> Entries taken from a collection:
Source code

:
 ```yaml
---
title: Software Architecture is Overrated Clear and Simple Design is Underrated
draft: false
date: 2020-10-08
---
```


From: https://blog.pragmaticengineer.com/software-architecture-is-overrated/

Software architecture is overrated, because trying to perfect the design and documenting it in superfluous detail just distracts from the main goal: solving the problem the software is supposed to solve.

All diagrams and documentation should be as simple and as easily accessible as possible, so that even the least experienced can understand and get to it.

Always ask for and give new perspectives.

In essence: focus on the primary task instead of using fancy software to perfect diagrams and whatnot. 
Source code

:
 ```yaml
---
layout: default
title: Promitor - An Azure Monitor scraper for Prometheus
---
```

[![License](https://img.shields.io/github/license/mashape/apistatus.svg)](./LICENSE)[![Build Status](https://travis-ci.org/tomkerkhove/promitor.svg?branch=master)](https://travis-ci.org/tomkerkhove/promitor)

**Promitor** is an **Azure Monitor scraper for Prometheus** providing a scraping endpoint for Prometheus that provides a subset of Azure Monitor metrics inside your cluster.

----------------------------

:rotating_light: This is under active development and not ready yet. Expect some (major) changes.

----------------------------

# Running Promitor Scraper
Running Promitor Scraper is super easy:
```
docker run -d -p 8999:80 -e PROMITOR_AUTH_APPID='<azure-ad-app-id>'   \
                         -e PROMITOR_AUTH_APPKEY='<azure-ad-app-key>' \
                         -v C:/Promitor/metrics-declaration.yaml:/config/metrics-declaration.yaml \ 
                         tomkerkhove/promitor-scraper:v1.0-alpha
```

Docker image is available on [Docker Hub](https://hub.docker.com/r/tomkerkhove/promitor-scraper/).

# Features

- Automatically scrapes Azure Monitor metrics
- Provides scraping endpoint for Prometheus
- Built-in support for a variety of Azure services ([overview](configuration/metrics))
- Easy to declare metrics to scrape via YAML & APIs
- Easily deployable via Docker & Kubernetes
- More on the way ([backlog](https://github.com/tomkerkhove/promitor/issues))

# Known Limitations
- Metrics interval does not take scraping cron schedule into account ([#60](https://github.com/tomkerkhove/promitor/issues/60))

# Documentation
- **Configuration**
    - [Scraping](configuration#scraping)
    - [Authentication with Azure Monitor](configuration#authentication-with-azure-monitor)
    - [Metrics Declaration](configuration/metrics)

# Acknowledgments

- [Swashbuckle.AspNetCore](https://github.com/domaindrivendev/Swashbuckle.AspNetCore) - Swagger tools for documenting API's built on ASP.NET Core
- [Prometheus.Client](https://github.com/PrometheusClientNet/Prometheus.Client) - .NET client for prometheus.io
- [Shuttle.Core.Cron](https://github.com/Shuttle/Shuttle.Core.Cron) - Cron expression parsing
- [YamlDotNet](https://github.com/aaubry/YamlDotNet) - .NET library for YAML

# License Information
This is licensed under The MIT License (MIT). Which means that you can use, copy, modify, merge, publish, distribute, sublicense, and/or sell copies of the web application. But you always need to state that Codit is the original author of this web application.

> Exercise description:
What you return must match, line for line, the data from the line containing "# License Information" to its end, both ends included.

> Response to the exercise:
# License Information
This is licensed under The MIT License (MIT). Which means that you can use, copy, modify, merge, publish, distribute, sublicense, and/or sell copies of the web application. But you always need to state that Codit is the original author of this web application.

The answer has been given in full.